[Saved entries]
####################

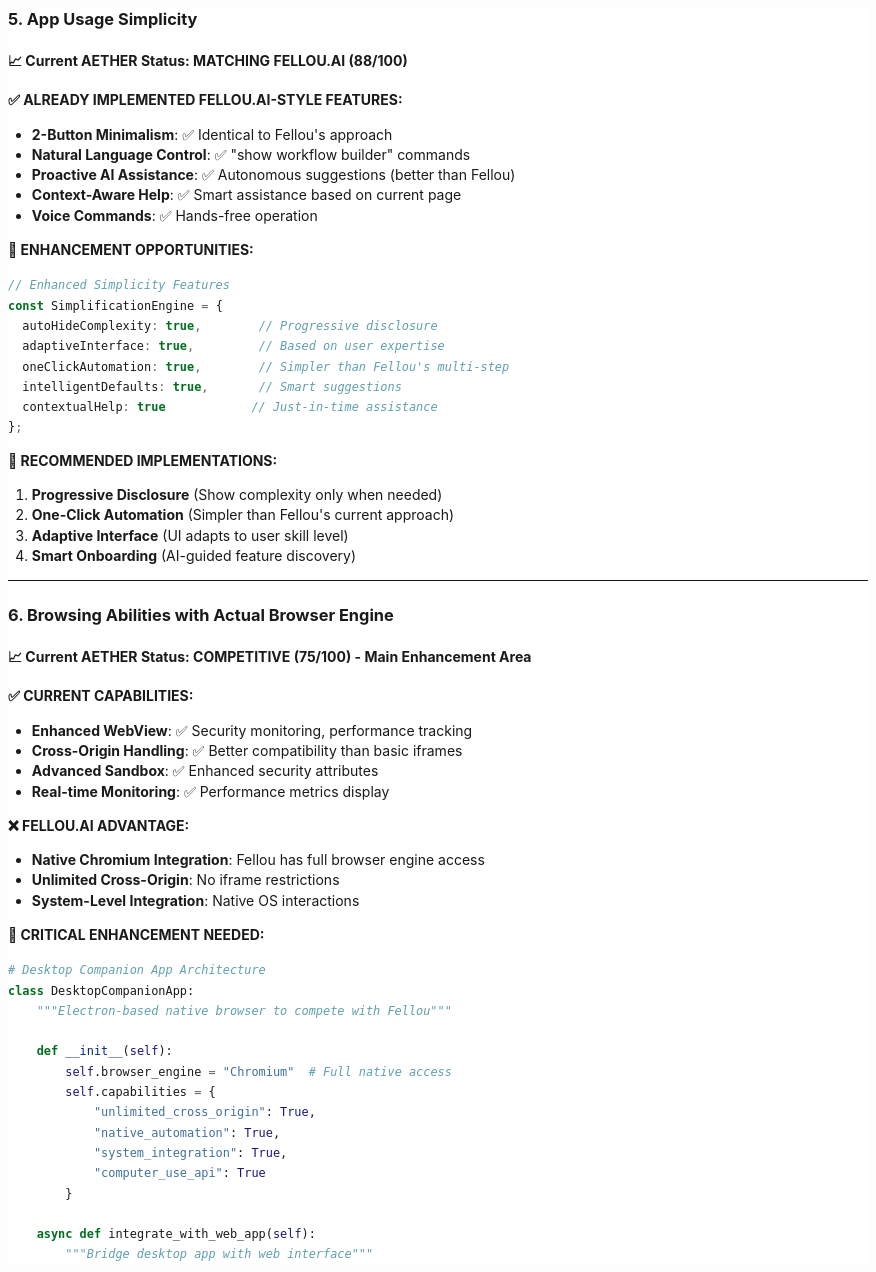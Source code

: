 
### 5. **App Usage Simplicity**

#### 📈 Current AETHER Status: **MATCHING FELLOU.AI (88/100)**

**✅ ALREADY IMPLEMENTED FELLOU.AI-STYLE FEATURES:**
- **2-Button Minimalism**: ✅ Identical to Fellou's approach
- **Natural Language Control**: ✅ "show workflow builder" commands
- **Proactive AI Assistance**: ✅ Autonomous suggestions (better than Fellou)
- **Context-Aware Help**: ✅ Smart assistance based on current page
- **Voice Commands**: ✅ Hands-free operation

**🚀 ENHANCEMENT OPPORTUNITIES:**

```typescript
// Enhanced Simplicity Features
const SimplificationEngine = {
  autoHideComplexity: true,        // Progressive disclosure
  adaptiveInterface: true,         // Based on user expertise
  oneClickAutomation: true,        // Simpler than Fellou's multi-step
  intelligentDefaults: true,       // Smart suggestions
  contextualHelp: true            // Just-in-time assistance
};
```

**🎯 RECOMMENDED IMPLEMENTATIONS:**
1. **Progressive Disclosure** (Show complexity only when needed)
2. **One-Click Automation** (Simpler than Fellou's current approach)
3. **Adaptive Interface** (UI adapts to user skill level)
4. **Smart Onboarding** (AI-guided feature discovery)

---

### 6. **Browsing Abilities with Actual Browser Engine**

#### 📈 Current AETHER Status: **COMPETITIVE (75/100)** - Main Enhancement Area

**✅ CURRENT CAPABILITIES:**
- **Enhanced WebView**: ✅ Security monitoring, performance tracking
- **Cross-Origin Handling**: ✅ Better compatibility than basic iframes
- **Advanced Sandbox**: ✅ Enhanced security attributes
- **Real-time Monitoring**: ✅ Performance metrics display

**❌ FELLOU.AI ADVANTAGE:**
- **Native Chromium Integration**: Fellou has full browser engine access
- **Unlimited Cross-Origin**: No iframe restrictions
- **System-Level Integration**: Native OS interactions

**🚀 CRITICAL ENHANCEMENT NEEDED:**

```python
# Desktop Companion App Architecture
class DesktopCompanionApp:
    """Electron-based native browser to compete with Fellou"""
    
    def __init__(self):
        self.browser_engine = "Chromium"  # Full native access
        self.capabilities = {
            "unlimited_cross_origin": True,
            "native_automation": True,
            "system_integration": True,
            "computer_use_api": True
        }
    
    async def integrate_with_web_app(self):
        """Bridge desktop app with web interface"""
```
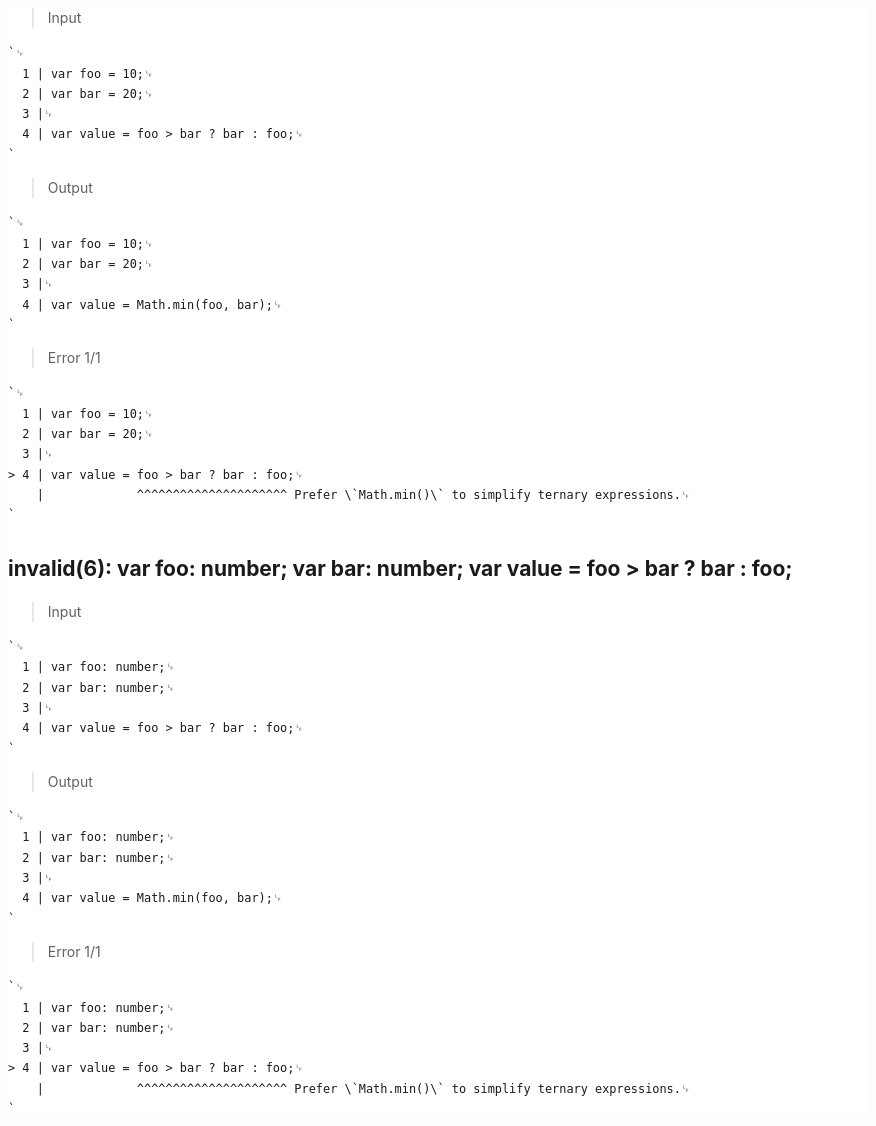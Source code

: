 > Input

    `␊
      1 | var foo = 10;␊
      2 | var bar = 20;␊
      3 |␊
      4 | var value = foo > bar ? bar : foo;␊
    `

> Output

    `␊
      1 | var foo = 10;␊
      2 | var bar = 20;␊
      3 |␊
      4 | var value = Math.min(foo, bar);␊
    `

> Error 1/1

    `␊
      1 | var foo = 10;␊
      2 | var bar = 20;␊
      3 |␊
    > 4 | var value = foo > bar ? bar : foo;␊
        |             ^^^^^^^^^^^^^^^^^^^^^ Prefer \`Math.min()\` to simplify ternary expressions.␊
    `

## invalid(6): var foo: number; var bar: number; var value = foo > bar ? bar : foo;

> Input

    `␊
      1 | var foo: number;␊
      2 | var bar: number;␊
      3 |␊
      4 | var value = foo > bar ? bar : foo;␊
    `

> Output

    `␊
      1 | var foo: number;␊
      2 | var bar: number;␊
      3 |␊
      4 | var value = Math.min(foo, bar);␊
    `

> Error 1/1

    `␊
      1 | var foo: number;␊
      2 | var bar: number;␊
      3 |␊
    > 4 | var value = foo > bar ? bar : foo;␊
        |             ^^^^^^^^^^^^^^^^^^^^^ Prefer \`Math.min()\` to simplify ternary expressions.␊
    `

####################

## WHAT THE EXERCISE ASKS
If the word "Smart" is on a line above, return that line.

## ANSWER TO THIS PROBLEM
- **Context-Aware Help**: ✅ Smart assistance based on current page
  intelligentDefaults: true,       // Smart suggestions
4. **Smart Onboarding** (AI-guided feature discovery)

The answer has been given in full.